(Records from a dataset)
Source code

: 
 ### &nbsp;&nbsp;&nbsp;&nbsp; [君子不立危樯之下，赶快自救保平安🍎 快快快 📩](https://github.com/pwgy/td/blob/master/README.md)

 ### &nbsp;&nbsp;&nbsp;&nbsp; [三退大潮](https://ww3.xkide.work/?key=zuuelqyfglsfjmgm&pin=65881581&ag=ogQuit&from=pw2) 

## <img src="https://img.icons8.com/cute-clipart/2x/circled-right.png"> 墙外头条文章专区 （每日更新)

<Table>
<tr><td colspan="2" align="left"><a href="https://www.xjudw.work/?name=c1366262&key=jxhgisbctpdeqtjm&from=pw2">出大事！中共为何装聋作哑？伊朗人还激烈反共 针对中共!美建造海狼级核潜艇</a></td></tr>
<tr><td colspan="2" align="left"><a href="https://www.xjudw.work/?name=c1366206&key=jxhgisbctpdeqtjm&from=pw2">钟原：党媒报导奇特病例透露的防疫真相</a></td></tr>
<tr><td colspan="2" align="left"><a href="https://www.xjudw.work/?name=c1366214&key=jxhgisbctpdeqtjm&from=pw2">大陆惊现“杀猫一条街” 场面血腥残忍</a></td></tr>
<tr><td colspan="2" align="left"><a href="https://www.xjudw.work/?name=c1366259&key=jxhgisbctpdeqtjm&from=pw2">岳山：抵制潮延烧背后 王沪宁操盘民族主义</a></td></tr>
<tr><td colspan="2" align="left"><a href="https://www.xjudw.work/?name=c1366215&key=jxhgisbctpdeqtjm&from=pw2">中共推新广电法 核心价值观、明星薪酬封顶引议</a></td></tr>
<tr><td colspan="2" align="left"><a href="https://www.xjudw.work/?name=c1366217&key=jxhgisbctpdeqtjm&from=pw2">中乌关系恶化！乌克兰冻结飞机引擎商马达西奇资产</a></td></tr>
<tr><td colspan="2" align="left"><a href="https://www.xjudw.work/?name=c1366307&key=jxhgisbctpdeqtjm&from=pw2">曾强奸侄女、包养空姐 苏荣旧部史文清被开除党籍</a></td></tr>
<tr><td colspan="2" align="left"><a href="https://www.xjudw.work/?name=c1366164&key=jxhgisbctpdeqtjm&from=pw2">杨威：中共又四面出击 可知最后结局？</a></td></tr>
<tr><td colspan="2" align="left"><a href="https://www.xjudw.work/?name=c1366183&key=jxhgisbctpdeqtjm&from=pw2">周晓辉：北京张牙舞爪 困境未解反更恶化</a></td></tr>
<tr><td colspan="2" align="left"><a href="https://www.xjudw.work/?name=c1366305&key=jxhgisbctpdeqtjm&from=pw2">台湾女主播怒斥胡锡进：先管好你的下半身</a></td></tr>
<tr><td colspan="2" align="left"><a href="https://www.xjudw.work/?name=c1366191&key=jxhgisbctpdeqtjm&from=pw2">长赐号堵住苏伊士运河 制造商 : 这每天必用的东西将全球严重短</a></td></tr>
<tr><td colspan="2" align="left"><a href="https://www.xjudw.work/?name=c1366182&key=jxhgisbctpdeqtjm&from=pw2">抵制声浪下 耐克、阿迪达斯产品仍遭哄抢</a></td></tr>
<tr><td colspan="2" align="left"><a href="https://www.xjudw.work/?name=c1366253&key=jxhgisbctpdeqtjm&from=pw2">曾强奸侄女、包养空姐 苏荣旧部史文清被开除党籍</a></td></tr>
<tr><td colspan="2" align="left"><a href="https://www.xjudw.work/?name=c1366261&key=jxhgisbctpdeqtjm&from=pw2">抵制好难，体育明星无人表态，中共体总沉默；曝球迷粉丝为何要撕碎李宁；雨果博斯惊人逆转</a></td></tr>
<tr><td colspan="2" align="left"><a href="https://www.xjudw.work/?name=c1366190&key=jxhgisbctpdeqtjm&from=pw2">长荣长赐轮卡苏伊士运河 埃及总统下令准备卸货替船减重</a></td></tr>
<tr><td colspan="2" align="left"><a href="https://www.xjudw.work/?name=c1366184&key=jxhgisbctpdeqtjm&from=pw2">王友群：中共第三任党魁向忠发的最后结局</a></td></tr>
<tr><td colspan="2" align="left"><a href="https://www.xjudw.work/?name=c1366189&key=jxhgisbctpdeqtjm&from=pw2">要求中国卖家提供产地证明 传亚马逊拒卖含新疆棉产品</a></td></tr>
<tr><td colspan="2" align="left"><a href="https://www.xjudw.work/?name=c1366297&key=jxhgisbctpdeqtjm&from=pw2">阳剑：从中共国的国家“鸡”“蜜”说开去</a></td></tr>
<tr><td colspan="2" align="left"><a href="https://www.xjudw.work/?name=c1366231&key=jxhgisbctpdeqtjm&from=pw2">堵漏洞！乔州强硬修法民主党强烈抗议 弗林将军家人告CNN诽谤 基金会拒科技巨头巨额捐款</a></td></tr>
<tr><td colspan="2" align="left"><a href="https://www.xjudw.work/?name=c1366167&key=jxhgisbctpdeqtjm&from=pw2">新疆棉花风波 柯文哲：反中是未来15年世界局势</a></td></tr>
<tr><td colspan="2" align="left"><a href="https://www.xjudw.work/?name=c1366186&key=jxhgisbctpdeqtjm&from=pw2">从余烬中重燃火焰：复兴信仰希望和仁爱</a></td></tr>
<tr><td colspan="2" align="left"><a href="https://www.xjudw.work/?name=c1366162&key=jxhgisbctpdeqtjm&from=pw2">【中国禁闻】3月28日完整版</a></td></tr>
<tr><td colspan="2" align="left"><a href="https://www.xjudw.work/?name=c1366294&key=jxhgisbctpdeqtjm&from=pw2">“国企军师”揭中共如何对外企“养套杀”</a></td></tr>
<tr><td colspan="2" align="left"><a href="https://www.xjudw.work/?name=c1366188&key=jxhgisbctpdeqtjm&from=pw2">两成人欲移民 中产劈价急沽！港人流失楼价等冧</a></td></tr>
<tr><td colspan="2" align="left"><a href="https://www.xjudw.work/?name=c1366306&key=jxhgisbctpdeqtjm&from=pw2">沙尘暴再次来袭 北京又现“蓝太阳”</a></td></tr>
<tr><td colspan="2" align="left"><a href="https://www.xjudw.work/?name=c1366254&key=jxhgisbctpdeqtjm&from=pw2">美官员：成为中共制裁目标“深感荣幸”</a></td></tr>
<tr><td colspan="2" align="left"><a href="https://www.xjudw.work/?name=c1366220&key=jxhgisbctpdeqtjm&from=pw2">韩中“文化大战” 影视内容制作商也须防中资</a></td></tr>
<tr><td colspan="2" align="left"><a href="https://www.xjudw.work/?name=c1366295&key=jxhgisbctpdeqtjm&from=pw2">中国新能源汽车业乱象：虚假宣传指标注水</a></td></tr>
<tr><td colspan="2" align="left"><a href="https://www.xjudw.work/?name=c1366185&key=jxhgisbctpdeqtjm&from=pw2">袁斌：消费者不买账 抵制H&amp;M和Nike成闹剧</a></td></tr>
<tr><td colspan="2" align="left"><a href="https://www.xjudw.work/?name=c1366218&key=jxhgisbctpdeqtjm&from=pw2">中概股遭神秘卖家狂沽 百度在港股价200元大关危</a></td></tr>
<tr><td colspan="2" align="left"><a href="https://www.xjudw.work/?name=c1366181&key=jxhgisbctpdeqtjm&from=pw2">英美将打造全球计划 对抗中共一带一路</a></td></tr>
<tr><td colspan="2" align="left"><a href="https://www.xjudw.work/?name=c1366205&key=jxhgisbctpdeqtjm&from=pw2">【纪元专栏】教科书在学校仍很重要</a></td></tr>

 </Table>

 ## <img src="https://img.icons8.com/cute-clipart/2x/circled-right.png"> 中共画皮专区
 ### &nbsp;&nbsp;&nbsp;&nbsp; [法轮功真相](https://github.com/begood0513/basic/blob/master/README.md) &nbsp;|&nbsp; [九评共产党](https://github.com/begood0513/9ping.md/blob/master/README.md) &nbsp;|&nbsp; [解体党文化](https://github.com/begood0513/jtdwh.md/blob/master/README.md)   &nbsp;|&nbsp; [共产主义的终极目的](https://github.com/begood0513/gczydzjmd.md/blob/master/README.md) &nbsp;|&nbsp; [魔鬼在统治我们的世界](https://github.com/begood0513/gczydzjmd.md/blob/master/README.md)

#### WORK TO COMPLETE
Go through the entries above and copy each line with "right" in it.

#### REPLY TO THE EXERCISE
## <img src="https://img.icons8.com/cute-clipart/2x/circled-right.png"> 墙外头条文章专区 （每日更新)
 ## <img src="https://img.icons8.com/cute-clipart/2x/circled-right.png"> 中共画皮专区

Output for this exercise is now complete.